● **What you will do**: Pictures aside, restate the records below exactly as written.

Stored data entries:
· · ·

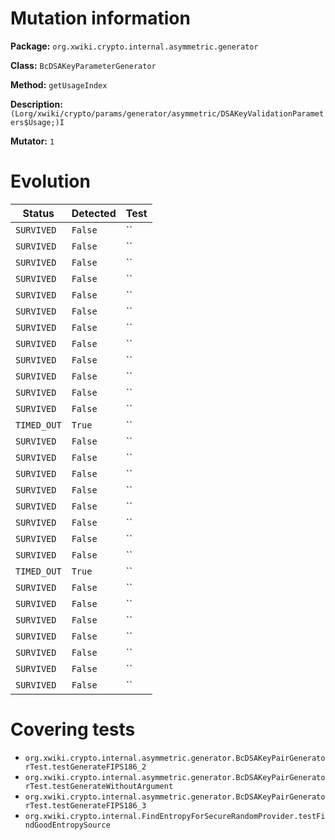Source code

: 
# Mutation information

**Package:** `org.xwiki.crypto.internal.asymmetric.generator`

**Class:** `BcDSAKeyParameterGenerator`

**Method:** `getUsageIndex`

**Description:** `(Lorg/xwiki/crypto/params/generator/asymmetric/DSAKeyValidationParameters$Usage;)I`

**Mutator:** `1`

# Evolution

| Status | Detected | Test |
|--------|----------|------|
| `SURVIVED` | `False` | `` |
| `SURVIVED` | `False` | `` |
| `SURVIVED` | `False` | `` |
| `SURVIVED` | `False` | `` |
| `SURVIVED` | `False` | `` |
| `SURVIVED` | `False` | `` |
| `SURVIVED` | `False` | `` |
| `SURVIVED` | `False` | `` |
| `SURVIVED` | `False` | `` |
| `SURVIVED` | `False` | `` |
| `SURVIVED` | `False` | `` |
| `SURVIVED` | `False` | `` |
| `TIMED_OUT` | `True` | `` |
| `SURVIVED` | `False` | `` |
| `SURVIVED` | `False` | `` |
| `SURVIVED` | `False` | `` |
| `SURVIVED` | `False` | `` |
| `SURVIVED` | `False` | `` |
| `SURVIVED` | `False` | `` |
| `SURVIVED` | `False` | `` |
| `SURVIVED` | `False` | `` |
| `TIMED_OUT` | `True` | `` |
| `SURVIVED` | `False` | `` |
| `SURVIVED` | `False` | `` |
| `SURVIVED` | `False` | `` |
| `SURVIVED` | `False` | `` |
| `SURVIVED` | `False` | `` |
| `SURVIVED` | `False` | `` |
| `SURVIVED` | `False` | `` |


# Covering tests


* `org.xwiki.crypto.internal.asymmetric.generator.BcDSAKeyPairGeneratorTest.testGenerateFIPS186_2`
* `org.xwiki.crypto.internal.asymmetric.generator.BcDSAKeyPairGeneratorTest.testGenerateWithoutArgument`
* `org.xwiki.crypto.internal.asymmetric.generator.BcDSAKeyPairGeneratorTest.testGenerateFIPS186_3`
* `org.xwiki.crypto.internal.FindEntropyForSecureRandomProvider.testFindGoodEntropySource`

· · ·

● **Response area**:
Source code

: 
# Mutation information

**Package:** `org.xwiki.crypto.internal.asymmetric.generator`

**Class:** `BcDSAKeyParameterGenerator`

**Method:** `getUsageIndex`

**Description:** `(Lorg/xwiki/crypto/params/generator/asymmetric/DSAKeyValidationParameters$Usage;)I`

**Mutator:** `1`

# Evolution

| Status | Detected | Test |
|--------|----------|------|
| `SURVIVED` | `False` | `` |
| `SURVIVED` | `False` | `` |
| `SURVIVED` | `False` | `` |
| `SURVIVED` | `False` | `` |
| `SURVIVED` | `False` | `` |
| `SURVIVED` | `False` | `` |
| `SURVIVED` | `False` | `` |
| `SURVIVED` | `False` | `` |
| `SURVIVED` | `False` | `` |
| `SURVIVED` | `False` | `` |
| `SURVIVED` | `False` | `` |
| `SURVIVED` | `False` | `` |
| `TIMED_OUT` | `True` | `` |
| `SURVIVED` | `False` | `` |
| `SURVIVED` | `False` | `` |
| `SURVIVED` | `False` | `` |
| `SURVIVED` | `False` | `` |
| `SURVIVED` | `False` | `` |
| `SURVIVED` | `False` | `` |
| `SURVIVED` | `False` | `` |
| `SURVIVED` | `False` | `` |
| `TIMED_OUT` | `True` | `` |
| `SURVIVED` | `False` | `` |
| `SURVIVED` | `False` | `` |
| `SURVIVED` | `False` | `` |
| `SURVIVED` | `False` | `` |
| `SURVIVED` | `False` | `` |
| `SURVIVED` | `False` | `` |
| `SURVIVED` | `False` | `` |


# Covering tests


* `org.xwiki.crypto.internal.asymmetric.generator.BcDSAKeyPairGeneratorTest.testGenerateFIPS186_2`
* `org.xwiki.crypto.internal.asymmetric.generator.BcDSAKeyPairGeneratorTest.testGenerateWithoutArgument`
* `org.xwiki.crypto.internal.asymmetric.generator.BcDSAKeyPairGeneratorTest.testGenerateFIPS186_3`
* `org.xwiki.crypto.internal.FindEntropyForSecureRandomProvider.testFindGoodEntropySource`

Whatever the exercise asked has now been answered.